◆ **Exercise description**
Where a line in the entries below contains the word "assign", count it. Return the total alone.

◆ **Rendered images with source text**
>>>

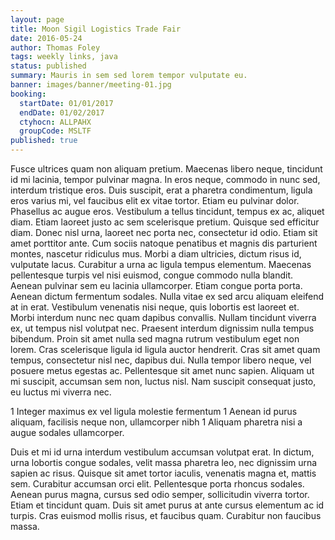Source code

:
 ```yaml
---
layout: page
title: Moon Sigil Logistics Trade Fair
date: 2016-05-24
author: Thomas Foley
tags: weekly links, java
status: published
summary: Mauris in sem sed lorem tempor vulputate eu.
banner: images/banner/meeting-01.jpg
booking:
  startDate: 01/01/2017
  endDate: 01/02/2017
  ctyhocn: ALLPAHX
  groupCode: MSLTF
published: true
---
```

Fusce ultrices quam non aliquam pretium. Maecenas libero neque, tincidunt id mi lacinia, tempor pulvinar magna. In eros neque, commodo in nunc sed, interdum tristique eros. Duis suscipit, erat a pharetra condimentum, ligula eros varius mi, vel faucibus elit ex vitae tortor. Etiam eu pulvinar dolor. Phasellus ac augue eros. Vestibulum a tellus tincidunt, tempus ex ac, aliquet diam. Etiam laoreet justo ac sem scelerisque pretium. Quisque sed efficitur diam. Donec nisl urna, laoreet nec porta nec, consectetur id odio. Etiam sit amet porttitor ante. Cum sociis natoque penatibus et magnis dis parturient montes, nascetur ridiculus mus. Morbi a diam ultricies, dictum risus id, vulputate lacus. Curabitur a urna ac ligula tempus elementum. Maecenas pellentesque turpis vel nisi euismod, congue commodo nulla blandit.
Aenean pulvinar sem eu lacinia ullamcorper. Etiam congue porta porta. Aenean dictum fermentum sodales. Nulla vitae ex sed arcu aliquam eleifend at in erat. Vestibulum venenatis nisi neque, quis lobortis est laoreet et. Morbi interdum nunc nec quam dapibus convallis. Nullam tincidunt viverra ex, ut tempus nisl volutpat nec. Praesent interdum dignissim nulla tempus bibendum. Proin sit amet nulla sed magna rutrum vestibulum eget non lorem. Cras scelerisque ligula id ligula auctor hendrerit. Cras sit amet quam tempus, consectetur nisl nec, dapibus dui. Nulla tempor libero neque, vel posuere metus egestas ac. Pellentesque sit amet nunc sapien. Aliquam ut mi suscipit, accumsan sem non, luctus nisl. Nam suscipit consequat justo, eu luctus mi viverra nec.

1 Integer maximus ex vel ligula molestie fermentum
1 Aenean id purus aliquam, facilisis neque non, ullamcorper nibh
1 Aliquam pharetra nisi a augue sodales ullamcorper.

Duis et mi id urna interdum vestibulum accumsan volutpat erat. In dictum, urna lobortis congue sodales, velit massa pharetra leo, nec dignissim urna sapien ac risus. Quisque sit amet tortor iaculis, venenatis magna et, mattis sem. Curabitur accumsan orci elit. Pellentesque porta rhoncus sodales. Aenean purus magna, cursus sed odio semper, sollicitudin viverra tortor. Etiam et tincidunt quam. Duis sit amet purus at ante cursus elementum ac id turpis. Cras euismod mollis risus, et faucibus quam. Curabitur non faucibus massa.
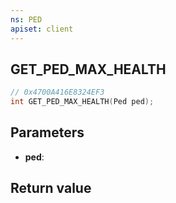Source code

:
 ```yaml
---
ns: PED
apiset: client
---
```

## GET_PED_MAX_HEALTH

```c
// 0x4700A416E8324EF3
int GET_PED_MAX_HEALTH(Ped ped);
```


## Parameters
* **ped**:

## Return value

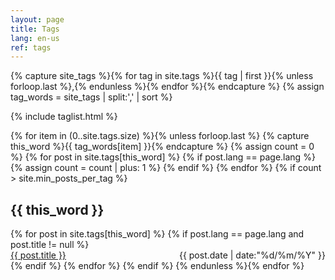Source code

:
 ```yaml
---
layout: page
title: Tags
lang: en-us
ref: tags
---
```


{% capture site_tags %}{% for tag in site.tags %}{{ tag | first }}{% unless forloop.last %},{% endunless %}{% endfor %}{% endcapture %}
{% assign tag_words = site_tags | split:',' | sort %}

{% include taglist.html %}

<!-- Posts by Tag -->
<div style="max-width: 1200px;">
  {% for item in (0..site.tags.size) %}{% unless forloop.last %}
    {% capture this_word %}{{ tag_words[item] }}{% endcapture %}
    {% assign count = 0 %}
    {% for post in site.tags[this_word] %}
      {% if post.lang == page.lang %}
        {% assign count = count | plus: 1 %}
      {% endif %}
    {% endfor %}
    {% if count > site.min_posts_per_tag %}
      <h2 id="{{ this_word | cgi_escape }}">{{ this_word }}</h2>
      {% for post in site.tags[this_word] %}
        {% if post.lang == page.lang and post.title != null %}
          <div>
            <span style="float: left;">
              <a href="{{ site.baseurl }}/{{ post.url }}">{{ post.title }}</a>
            </span>
            <span style="float: right;">
              {{ post.date | date:"%d/%m/%Y" }}
            </span>
          </div>
          <div style="clear: both;"></div>
        {% endif %}
      {% endfor %}
    {% endif %}
  {% endunless %}{% endfor %}
</div>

<<<

◆ **Problem solution**
3